NOMAD Archive for parser developers
Introduction
The core architecture of the NOMAD Laboratory archive is in the Base Layer description wiki page.
Querying
Some info on how to query the archive is described in querying wiki page
Where to run
You can access a VM where the data and the whole infrastructure is set up by using labdev-nomad.esc.rzg.mpg.de which can be accessed through gate.rzg.mpg.de. Please use ~/myscratch to check out all the code on a local file sysem, as file operations on the home that uses GPFS are much too slow. You might want to copy the ~fawzi/.ivy2
directory in your home to avoid having to download all dependencies (they are cached in it).
Raw data and nomad uris
Everything starts from the raw data archives created from Nomad Repository. Each of these archives gets a unique identifier consisting of "R" and 28 characters (the archive gid).
You can scan any of those archives for calculations using the nomad uri nmd://<archiveGid>
A single calculation is identified by its main file which has a nomad uri nmd://<archiveGid>/<path/to/main/file>
.
Adding new raw data
New data should come from the NOMAD Repository, you can add new data there, but having it to appear in the repository requires a repository parser for it. Furthermore transferring the open access data to raw data is not fully automatic.
Luckily these two steps are independent, so you can ask to transfer also data that is not recognized by the repository yet, just ask fawzi.mohamed at fhi-berlin.mpg.de .
If you want to know the details the raw data generation is in the nomad-lab/raw-data-injection repository.
Kubernetes
The main pipeline uses kubernetes as explained in the kubernetes wiki page. With it you can set up a whole pipeline and scale it to use many machines to quickly parse in parallel big amounts of data.
Interactive use
Often you will not want to do it, but simply rely on the default test to parse most things, and then do your checks with
sbt
tool/run parse --main-file-uri nmd://<archiveGid> --test-pipeline
this will parse the whole archive interactively, and if you pass nmd://<archiveGid>/<path/to/main/file>
instead it will parse only that file.
You can even use nmd://<calculationGid>
or nmd://<parsedFileGid>
if the mapping is already stored in the parsing statistics database.
The interactive run should give you enough information to debug your parser, it even prints the python command that you can re-execute to perform the python parsing. This is normally easier than in the pipeline.
Results
This run will use the default configuration that puts the parsed results in /parsed/${USER}-default/<parserId>/<archiveGid>/<parsedFileGid>.json
.
These are the results that should be used as starting point for the analysis.
Global pipeline runs
Global runs done with the pipeline can be used to identify the files that should then be analyzed interactively. These will be done at regular intervals, but if you cannot wait you can "roll your own".
Statistics
To help with this all pipeline runs store detailed statistics in the statistics database (postgres database: parsing_stats running either on parsingstatisticsdb.default.cluster.local on port: 5432 (kubernetes) or localhost port 5435 with user: parsing_stats password: pippo)

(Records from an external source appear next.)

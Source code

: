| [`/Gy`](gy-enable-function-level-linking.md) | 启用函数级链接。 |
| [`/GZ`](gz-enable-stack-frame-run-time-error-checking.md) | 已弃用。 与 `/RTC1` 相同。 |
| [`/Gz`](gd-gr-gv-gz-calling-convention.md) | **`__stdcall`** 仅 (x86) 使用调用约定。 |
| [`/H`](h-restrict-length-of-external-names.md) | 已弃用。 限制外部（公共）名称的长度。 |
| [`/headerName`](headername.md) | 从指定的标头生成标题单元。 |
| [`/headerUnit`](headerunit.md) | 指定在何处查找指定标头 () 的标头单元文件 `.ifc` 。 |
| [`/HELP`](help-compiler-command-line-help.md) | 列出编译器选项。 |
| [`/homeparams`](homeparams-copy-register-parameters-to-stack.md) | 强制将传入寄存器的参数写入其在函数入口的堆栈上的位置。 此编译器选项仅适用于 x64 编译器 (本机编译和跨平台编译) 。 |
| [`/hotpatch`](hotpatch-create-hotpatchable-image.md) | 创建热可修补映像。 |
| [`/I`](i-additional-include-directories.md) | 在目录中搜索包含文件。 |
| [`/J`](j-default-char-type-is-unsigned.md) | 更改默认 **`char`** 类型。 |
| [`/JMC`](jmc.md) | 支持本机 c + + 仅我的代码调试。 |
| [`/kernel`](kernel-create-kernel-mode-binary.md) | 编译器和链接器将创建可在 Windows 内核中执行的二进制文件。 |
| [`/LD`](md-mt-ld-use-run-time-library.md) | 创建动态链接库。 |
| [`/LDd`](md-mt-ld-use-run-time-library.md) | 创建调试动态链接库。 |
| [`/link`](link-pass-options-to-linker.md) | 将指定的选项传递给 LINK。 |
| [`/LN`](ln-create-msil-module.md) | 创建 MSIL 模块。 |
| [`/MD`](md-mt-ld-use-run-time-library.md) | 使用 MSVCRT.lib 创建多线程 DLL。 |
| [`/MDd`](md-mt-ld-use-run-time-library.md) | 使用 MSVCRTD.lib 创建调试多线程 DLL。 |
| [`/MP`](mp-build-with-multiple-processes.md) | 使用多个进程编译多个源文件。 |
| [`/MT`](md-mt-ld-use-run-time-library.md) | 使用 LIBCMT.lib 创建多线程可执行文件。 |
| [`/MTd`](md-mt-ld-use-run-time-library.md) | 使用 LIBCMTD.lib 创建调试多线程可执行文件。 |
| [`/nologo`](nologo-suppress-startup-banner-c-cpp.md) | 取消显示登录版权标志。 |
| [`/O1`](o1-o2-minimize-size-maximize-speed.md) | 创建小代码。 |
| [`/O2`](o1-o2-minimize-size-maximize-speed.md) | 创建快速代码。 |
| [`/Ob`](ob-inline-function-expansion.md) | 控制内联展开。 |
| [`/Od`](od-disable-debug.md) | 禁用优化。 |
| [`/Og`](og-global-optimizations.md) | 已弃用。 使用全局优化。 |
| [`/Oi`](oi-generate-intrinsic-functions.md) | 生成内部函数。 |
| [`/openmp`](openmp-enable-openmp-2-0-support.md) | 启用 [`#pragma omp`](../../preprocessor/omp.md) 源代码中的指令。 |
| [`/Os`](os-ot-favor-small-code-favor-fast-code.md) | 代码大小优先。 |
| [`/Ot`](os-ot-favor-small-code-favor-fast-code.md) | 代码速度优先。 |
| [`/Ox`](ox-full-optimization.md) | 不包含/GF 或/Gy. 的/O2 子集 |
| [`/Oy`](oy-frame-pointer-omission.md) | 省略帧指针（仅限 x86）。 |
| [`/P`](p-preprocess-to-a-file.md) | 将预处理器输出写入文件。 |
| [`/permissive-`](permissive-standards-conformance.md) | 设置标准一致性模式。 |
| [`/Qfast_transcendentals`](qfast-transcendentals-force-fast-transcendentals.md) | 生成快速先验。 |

Queries on this DB can be used to find out files that fail, regressions between parser versions,...
Filesystem queries for failures
An alternative way to find some informations (but not everything) is to look in the filesystem only if a parser is successful a .json file as described before is created (atomically), if there is a failure is encountred a *.json.failed file is created, and an internal exception while parsing generates a *.json.exception file.